◆ What is expected
Total the lines of the listing below that hold the word "label". Output nothing except that number.

**** Records for this task

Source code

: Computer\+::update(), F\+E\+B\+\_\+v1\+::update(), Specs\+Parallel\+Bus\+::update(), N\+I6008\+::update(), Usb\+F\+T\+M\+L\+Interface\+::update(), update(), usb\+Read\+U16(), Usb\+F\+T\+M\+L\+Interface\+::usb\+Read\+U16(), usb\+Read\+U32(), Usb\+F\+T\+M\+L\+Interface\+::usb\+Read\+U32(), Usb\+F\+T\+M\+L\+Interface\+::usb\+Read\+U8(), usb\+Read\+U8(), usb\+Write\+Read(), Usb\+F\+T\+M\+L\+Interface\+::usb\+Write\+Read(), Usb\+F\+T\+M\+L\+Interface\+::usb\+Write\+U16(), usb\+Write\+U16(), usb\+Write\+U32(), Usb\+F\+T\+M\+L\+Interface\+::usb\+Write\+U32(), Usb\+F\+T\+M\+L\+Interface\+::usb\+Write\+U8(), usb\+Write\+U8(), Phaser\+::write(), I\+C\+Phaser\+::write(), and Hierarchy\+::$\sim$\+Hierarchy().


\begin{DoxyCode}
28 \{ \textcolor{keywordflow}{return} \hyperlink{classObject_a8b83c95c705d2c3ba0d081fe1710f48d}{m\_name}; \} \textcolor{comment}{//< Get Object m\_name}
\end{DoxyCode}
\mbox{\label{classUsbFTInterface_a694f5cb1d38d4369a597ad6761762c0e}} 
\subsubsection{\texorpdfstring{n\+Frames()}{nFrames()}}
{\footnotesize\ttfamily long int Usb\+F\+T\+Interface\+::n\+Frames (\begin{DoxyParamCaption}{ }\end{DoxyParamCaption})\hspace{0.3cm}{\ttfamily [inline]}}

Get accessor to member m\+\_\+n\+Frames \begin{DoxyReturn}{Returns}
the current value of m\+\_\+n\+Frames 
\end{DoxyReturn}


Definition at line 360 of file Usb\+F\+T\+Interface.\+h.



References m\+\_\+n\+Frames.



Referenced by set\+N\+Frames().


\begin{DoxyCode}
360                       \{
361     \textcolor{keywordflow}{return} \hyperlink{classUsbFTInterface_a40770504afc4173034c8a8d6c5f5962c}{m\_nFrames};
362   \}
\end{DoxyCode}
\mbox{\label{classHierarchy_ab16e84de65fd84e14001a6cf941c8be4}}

********

◆ Result of the exercise
2